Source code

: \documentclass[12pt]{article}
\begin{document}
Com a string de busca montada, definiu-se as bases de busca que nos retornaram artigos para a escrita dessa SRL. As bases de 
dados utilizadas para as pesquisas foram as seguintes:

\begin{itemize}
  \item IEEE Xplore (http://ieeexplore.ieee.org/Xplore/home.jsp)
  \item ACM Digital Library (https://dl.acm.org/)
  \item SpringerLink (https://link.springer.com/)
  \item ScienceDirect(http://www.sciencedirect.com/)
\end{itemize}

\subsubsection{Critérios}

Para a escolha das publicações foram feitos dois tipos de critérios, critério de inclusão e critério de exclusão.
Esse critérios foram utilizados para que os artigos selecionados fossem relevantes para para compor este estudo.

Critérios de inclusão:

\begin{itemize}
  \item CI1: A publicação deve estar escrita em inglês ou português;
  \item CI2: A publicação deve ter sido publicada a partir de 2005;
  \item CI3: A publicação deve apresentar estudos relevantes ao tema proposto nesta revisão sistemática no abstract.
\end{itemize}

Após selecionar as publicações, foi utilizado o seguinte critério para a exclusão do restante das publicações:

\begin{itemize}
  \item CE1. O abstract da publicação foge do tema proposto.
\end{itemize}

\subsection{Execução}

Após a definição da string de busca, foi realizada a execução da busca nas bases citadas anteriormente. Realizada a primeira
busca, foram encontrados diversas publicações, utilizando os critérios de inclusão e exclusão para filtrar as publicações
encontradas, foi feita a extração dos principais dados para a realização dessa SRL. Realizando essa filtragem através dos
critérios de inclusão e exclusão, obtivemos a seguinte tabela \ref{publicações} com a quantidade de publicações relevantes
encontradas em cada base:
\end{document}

________________

* [What this task involves]
Make a copy of each line in the records that has the word "string".

* [Expected output]
Com a string de busca montada, definiu-se as bases de busca que nos retornaram artigos para a escrita dessa SRL. As bases de 
Após a definição da string de busca, foi realizada a execução da busca nas bases citadas anteriormente. Realizada a primeira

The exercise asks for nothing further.